» **PROBLEM STATEMENT**
All that is needed is an exact copy of the lines from the beginning of the data below through the line containing "将返回的 Future 对象存储在vec内", minus the pictures.

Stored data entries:
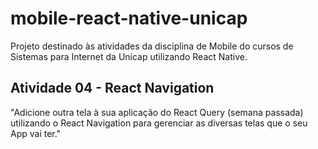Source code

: # mobile-react-native-unicap
Projeto destinado às atividades da disciplina de Mobile do cursos de Sistemas para Internet da Unicap utilizando React Native.

## Atividade 04 - React Navigation
"Adicione outra tela à sua aplicação do React Query (semana passada) utilizando o React Navigation para gerenciar as diversas telas que o seu App vai ter."
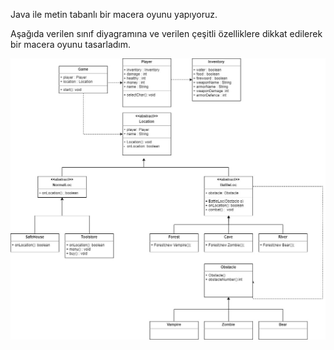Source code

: Java ile metin tabanlı bir macera oyunu yapıyoruz.


Aşağıda verilen sınıf diyagramına ve verilen  çeşitli özelliklere dikkat edilerek bir macera oyunu tasarladım. 


![Alt text](image.png)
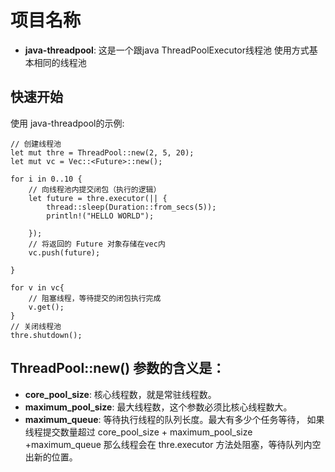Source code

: # 项目名称
- **java-threadpool**: 这是一个跟java ThreadPoolExecutor线程池 使用方式基本相同的线程池


## 快速开始
使用 java-threadpool的示例:

    // 创建线程池
    let mut thre = ThreadPool::new(2, 5, 20);
    let mut vc = Vec::<Future>::new();

    for i in 0..10 {
        // 向线程池内提交闭包（执行的逻辑）
        let future = thre.executor(|| {
            thread::sleep(Duration::from_secs(5));
            println!("HELLO WORLD");

        });
        // 将返回的 Future 对象存储在vec内
        vc.push(future);

    }

    for v in vc{
        // 阻塞线程，等待提交的闭包执行完成
        v.get();
    }
    // 关闭线程池
    thre.shutdown();

## ThreadPool::new() 参数的含义是：

- **core_pool_size**: 核心线程数，就是常驻线程数。
- **maximum_pool_size**: 最大线程数，这个参数必须比核心线程数大。
- **maximum_queue**: 等待执行线程的队列长度。最大有多少个任务等待，
                   如果线程提交数量超过 core_pool_size + maximum_pool_size +maximum_queue
    那么线程会在 thre.executor 方法处阻塞，等待队列内空出新的位置。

» **RESPONSE TO THE EXERCISE**
Source code

: # mobile-react-native-unicap
Projeto destinado às atividades da disciplina de Mobile do cursos de Sistemas para Internet da Unicap utilizando React Native.

## Atividade 04 - React Navigation
"Adicione outra tela à sua aplicação do React Query (semana passada) utilizando o React Navigation para gerenciar as diversas telas que o seu App vai ter."
Source code

: Java ile metin tabanlı bir macera oyunu yapıyoruz.


Aşağıda verilen sınıf diyagramına ve verilen  çeşitli özelliklere dikkat edilerek bir macera oyunu tasarladım. 


![Alt text](image.png)
Source code

: # 项目名称
- **java-threadpool**: 这是一个跟java ThreadPoolExecutor线程池 使用方式基本相同的线程池


## 快速开始
使用 java-threadpool的示例:

    // 创建线程池
    let mut thre = ThreadPool::new(2, 5, 20);
    let mut vc = Vec::<Future>::new();

    for i in 0..10 {
        // 向线程池内提交闭包（执行的逻辑）
        let future = thre.executor(|| {
            thread::sleep(Duration::from_secs(5));
            println!("HELLO WORLD");

        });
        // 将返回的 Future 对象存储在vec内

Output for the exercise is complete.